Home » Health » SoS As Blood Bank Down to Just a Week’s Supply

THERE are concerns that scores of patients who require blood will be at risk with the National Blood Services of Zimbabwe (NBSZ) — the country’s sole blood supplier — reporting that it has only a week’s supply for the common blood group O.

NBSZ public affairs manager Esther Massundah said NBS is appealing to blood group O donors to visit their centres.

“As at December 15, we are currently sitting on a week’s supply of blood. The blood group with the highest demand from hospitals is blood group O,” said Massundah.

“NBSZ is appealing to blood group O donors who are due and lapsed donors to visit our centres to donate blood before they go on holiday,” she said.

Massundah also said NBSZ, in partnership with the Traffic Safety Council of Zimbabwe, Zimbabwe Confederation of Midwives Association and Netone, launched the 2014 Festive Season Campaign under the theme “Accidents and Emergencies do not take holidays. Donate blood.”

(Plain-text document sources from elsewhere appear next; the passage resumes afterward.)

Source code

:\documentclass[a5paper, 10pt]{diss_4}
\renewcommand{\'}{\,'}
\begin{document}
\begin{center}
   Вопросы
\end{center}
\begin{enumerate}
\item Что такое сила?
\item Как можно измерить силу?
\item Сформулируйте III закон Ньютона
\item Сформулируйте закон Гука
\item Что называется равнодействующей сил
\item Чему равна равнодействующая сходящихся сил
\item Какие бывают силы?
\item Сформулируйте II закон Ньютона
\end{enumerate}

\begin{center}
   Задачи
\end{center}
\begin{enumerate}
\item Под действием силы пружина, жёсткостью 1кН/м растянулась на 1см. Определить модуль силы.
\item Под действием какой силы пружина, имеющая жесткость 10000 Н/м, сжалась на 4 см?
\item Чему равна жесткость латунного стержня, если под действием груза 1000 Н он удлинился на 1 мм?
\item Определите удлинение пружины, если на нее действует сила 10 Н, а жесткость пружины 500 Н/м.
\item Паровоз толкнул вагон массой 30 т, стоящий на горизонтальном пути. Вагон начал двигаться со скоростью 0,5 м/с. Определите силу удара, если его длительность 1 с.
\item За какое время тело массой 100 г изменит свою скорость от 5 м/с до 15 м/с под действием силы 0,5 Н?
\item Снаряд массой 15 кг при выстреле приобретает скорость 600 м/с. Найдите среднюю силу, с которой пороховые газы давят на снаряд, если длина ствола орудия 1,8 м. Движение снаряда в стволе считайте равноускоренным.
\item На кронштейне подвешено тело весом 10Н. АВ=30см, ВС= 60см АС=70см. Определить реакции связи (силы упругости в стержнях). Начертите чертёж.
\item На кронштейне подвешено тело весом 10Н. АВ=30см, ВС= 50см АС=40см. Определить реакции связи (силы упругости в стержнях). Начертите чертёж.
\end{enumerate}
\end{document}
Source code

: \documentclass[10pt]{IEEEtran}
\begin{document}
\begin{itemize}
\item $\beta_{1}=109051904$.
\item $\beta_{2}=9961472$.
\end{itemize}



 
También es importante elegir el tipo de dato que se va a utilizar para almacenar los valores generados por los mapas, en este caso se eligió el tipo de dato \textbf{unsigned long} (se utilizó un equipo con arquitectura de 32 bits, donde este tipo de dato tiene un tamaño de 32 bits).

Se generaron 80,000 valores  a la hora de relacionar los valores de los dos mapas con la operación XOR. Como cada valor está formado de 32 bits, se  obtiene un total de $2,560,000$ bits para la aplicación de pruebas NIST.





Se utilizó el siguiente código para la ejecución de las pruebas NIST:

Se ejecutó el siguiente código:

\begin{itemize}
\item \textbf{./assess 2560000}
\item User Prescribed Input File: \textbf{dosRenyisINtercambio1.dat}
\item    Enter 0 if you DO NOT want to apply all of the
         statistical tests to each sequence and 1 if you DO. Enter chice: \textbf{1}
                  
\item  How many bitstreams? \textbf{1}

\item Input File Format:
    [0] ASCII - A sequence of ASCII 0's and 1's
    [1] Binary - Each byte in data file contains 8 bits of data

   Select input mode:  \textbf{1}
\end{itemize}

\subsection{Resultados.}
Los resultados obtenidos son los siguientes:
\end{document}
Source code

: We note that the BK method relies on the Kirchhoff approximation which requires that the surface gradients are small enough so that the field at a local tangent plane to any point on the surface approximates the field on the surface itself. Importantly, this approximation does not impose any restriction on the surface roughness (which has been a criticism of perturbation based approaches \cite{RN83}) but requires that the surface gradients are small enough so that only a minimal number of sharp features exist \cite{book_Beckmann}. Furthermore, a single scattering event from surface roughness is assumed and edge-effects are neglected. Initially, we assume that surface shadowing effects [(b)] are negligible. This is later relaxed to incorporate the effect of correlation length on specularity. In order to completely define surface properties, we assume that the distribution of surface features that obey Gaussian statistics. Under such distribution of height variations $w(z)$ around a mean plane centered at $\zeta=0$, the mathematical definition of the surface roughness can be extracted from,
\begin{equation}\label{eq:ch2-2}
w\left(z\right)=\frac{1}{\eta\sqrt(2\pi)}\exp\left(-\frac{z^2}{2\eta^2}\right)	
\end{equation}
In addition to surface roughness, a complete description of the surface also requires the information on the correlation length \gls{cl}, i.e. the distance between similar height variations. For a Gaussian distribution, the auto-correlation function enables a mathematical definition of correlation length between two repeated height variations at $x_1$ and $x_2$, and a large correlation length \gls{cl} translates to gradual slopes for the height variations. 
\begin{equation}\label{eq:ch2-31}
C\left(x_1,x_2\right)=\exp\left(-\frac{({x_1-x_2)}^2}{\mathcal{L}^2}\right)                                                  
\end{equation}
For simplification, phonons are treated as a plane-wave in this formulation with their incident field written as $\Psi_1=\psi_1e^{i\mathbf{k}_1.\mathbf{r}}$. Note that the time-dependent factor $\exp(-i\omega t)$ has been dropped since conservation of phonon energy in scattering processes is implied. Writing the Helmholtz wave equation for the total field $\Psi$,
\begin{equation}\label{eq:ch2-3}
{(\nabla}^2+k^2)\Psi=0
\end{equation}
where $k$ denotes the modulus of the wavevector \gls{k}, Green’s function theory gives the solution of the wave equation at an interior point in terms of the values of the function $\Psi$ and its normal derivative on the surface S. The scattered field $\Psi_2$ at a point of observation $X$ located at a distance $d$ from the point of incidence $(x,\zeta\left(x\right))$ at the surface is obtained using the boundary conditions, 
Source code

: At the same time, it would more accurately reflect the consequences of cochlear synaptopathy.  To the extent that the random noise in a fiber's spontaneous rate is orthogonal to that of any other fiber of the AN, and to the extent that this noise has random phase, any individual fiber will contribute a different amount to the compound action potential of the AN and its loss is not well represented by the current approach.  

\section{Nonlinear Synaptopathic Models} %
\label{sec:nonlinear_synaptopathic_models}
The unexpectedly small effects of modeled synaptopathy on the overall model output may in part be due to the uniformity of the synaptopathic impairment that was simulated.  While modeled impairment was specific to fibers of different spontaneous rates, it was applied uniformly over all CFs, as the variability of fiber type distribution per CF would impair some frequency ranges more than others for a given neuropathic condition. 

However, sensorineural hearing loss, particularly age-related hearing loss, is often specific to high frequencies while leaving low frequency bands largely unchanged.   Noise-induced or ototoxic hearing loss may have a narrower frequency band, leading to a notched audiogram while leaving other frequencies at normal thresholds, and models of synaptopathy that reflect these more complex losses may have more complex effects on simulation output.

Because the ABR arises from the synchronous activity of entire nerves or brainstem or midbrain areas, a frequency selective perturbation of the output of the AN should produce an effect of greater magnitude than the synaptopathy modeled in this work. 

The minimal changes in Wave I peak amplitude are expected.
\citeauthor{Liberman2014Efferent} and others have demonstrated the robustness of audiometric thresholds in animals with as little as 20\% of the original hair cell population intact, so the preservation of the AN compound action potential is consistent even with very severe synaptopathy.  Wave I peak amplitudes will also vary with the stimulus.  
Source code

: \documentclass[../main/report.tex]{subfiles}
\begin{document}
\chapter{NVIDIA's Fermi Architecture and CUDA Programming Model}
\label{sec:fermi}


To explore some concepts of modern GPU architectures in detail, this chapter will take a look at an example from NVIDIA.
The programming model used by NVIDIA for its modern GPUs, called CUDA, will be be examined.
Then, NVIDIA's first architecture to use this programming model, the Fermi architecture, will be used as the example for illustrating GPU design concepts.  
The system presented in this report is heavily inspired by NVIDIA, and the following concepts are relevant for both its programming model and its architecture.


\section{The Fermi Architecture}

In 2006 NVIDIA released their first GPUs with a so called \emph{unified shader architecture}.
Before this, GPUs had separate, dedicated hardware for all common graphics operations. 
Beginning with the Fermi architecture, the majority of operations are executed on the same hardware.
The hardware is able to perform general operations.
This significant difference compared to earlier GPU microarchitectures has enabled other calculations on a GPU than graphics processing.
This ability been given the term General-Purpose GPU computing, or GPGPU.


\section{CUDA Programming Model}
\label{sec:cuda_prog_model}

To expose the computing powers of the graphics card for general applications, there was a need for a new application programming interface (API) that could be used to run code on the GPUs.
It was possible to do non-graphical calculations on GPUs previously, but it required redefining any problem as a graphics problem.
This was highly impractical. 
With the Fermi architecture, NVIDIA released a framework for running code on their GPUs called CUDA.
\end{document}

Last week it also emerged that major referral hospitals are already facing blood shortages.

Those under threat include maternal, radiotherapy and anaemia patients as well as accident victims.

The country needs an average of 75 000 blood units annually.

At any given time, blood banks should have collection kits to cover six months. However, owing to critical funding constraints, the NBSZ is reportedly unable to purchase new kits if available stocks run out.

This has seen it cut supplies to Government hospitals and demand cash up front. Government owes over US$1, 6 million. Private hospitals are, however, getting supplies under a 60-day credit facility.

“Government’s outstanding US$1, 6 million is seriously affecting our capacity to pay our suppliers for the kits,” she said.

Major hospitals may require up to 20 blood units in their maternity wings daily while cancer patients can take up to six units after radiotherapy, depending with the cancer type.

Hospitals require constant blood supplies to cater for serious accidents. The NBSZ sells blood to Government health institutions at about US$135 per unit while private medical centres and individuals pay about US$180.